Always looking for the horror I needed



Finding old horror films at the video store was once such a big deal. I can still remember how unbelievably excited I was in 1996 when a chain store video place opened in another part of town, and it had the first Dracula film from Hammer just sitting there.

The local video stores always had a decent selection of horror films, because they were always a popular genre. There was all the slasher nonsense, and plenty of copies of Sorority Babes in The Slimeball Bowlarama and other low-grade bullshit like that, and it was just as easy enough to find the blockbuster horrors like The Exorcist or Nightmare on Elm Street.

But with thousands of horror films, nobody could offer everything. There would always be some random gross-out Italian horror like The Beyond or The House By The Cemetery, but I could forget about finding City of the Living Dead, or any of the Corman Poe adaptions. There was no Freaks, no Curse of the Cat People, no Cabinet of Doctor Caligari, and only the most random tapes of Hammer horror.

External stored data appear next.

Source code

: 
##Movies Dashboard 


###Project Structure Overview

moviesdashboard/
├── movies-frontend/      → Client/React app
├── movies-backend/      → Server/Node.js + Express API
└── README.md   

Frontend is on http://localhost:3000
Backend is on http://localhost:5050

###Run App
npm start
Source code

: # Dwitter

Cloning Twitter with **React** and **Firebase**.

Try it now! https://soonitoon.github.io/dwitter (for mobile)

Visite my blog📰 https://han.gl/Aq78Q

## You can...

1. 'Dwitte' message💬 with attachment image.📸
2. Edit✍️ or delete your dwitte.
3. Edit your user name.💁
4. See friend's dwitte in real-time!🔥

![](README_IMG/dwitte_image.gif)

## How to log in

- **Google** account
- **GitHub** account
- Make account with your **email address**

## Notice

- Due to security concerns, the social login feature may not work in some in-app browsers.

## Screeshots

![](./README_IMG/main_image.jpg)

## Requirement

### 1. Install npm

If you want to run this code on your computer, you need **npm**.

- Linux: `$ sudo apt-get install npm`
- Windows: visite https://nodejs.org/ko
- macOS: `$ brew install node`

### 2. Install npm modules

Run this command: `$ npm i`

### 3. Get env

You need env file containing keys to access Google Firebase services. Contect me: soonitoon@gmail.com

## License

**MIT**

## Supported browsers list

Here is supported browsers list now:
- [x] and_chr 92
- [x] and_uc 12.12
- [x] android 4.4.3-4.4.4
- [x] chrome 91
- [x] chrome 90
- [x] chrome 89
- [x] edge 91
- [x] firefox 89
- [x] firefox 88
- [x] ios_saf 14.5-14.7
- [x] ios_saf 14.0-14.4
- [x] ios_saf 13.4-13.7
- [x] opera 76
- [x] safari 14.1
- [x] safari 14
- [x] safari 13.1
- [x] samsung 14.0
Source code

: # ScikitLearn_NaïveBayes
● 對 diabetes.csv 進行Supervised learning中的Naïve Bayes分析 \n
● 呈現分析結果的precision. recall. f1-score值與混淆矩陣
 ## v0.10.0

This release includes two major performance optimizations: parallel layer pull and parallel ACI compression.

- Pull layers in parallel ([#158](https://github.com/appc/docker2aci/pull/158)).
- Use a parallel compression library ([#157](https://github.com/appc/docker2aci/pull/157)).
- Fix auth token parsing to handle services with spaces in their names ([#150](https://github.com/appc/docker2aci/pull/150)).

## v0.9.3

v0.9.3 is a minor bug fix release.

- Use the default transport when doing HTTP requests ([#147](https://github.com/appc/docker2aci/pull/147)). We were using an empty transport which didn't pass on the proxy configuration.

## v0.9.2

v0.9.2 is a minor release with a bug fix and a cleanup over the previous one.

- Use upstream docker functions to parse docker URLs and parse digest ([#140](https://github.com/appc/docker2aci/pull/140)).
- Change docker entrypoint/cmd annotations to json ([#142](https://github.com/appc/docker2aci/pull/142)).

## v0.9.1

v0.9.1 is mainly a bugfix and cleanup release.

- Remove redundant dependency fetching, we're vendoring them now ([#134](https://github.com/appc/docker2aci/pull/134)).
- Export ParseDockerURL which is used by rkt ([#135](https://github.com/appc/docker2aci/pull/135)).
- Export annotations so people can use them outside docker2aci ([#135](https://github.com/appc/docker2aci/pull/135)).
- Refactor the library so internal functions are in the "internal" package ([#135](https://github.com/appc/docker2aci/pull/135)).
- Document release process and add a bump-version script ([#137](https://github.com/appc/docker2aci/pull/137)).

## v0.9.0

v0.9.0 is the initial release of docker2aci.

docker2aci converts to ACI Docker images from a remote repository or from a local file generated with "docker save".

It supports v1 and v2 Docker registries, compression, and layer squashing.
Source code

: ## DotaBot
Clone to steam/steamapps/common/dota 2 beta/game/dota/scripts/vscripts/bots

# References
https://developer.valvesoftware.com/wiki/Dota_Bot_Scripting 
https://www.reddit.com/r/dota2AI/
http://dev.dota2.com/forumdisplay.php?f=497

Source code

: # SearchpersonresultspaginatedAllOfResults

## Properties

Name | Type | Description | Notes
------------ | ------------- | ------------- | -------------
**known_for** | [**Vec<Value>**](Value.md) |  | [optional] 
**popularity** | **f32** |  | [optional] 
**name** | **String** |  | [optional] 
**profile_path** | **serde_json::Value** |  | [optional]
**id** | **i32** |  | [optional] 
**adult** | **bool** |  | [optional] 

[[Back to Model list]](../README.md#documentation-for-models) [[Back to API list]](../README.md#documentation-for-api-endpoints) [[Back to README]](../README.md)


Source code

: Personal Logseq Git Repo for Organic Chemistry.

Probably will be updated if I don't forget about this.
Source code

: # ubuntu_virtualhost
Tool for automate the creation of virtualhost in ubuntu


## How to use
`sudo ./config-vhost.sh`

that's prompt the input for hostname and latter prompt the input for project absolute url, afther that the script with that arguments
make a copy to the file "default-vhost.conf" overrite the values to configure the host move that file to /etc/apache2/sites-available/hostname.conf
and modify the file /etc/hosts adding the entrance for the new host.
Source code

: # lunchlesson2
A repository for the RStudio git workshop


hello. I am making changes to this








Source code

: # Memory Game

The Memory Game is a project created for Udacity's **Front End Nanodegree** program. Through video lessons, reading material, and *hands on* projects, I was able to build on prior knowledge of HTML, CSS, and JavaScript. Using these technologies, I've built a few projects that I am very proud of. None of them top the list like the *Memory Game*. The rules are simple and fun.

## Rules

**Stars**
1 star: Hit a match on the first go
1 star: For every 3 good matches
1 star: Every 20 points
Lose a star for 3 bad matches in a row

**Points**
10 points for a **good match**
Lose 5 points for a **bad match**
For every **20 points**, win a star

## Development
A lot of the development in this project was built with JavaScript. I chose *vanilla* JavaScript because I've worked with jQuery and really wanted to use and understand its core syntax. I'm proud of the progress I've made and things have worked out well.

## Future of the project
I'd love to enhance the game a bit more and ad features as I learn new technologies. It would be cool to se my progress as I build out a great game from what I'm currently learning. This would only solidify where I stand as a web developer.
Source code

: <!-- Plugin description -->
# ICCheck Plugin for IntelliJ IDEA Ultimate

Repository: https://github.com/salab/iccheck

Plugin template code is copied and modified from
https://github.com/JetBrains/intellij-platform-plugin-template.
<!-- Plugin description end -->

I knew all about these films from the books about horror films that I read and re-read from cover to cover, and look at stills from all these old movies that I could never find, but I couldn't actually find the fucking things. A lot of it was on TV in the 1970s and early 80s, but that had disappeared by the time I was in a nice, healthy and full-on teenage obsession with horror films in the late eighties. It took years and years to catch up with a lot of these films, when they would show up in the most random of places, or when I joined decent video stores with deep collections.

I did get to see the second Dracula film from Hammer at a reasonable age, when it turned up as one in the late night Sunday Horrors slot, but the original was always out of reach. It means I always think of the default version of the Hammer Dracula is the silent, hissing Count that Lee portrayed in Prince of Darkness (because he couldn't bear the lines), not the sinister and erudite figure of the other films.

Everything is a bit-torrent search away, and a lot of the films that I was desperate to see are now ridiculously easy to find. And they're mostly pretty good, even if they can't ever compare to the nightmares I could never find.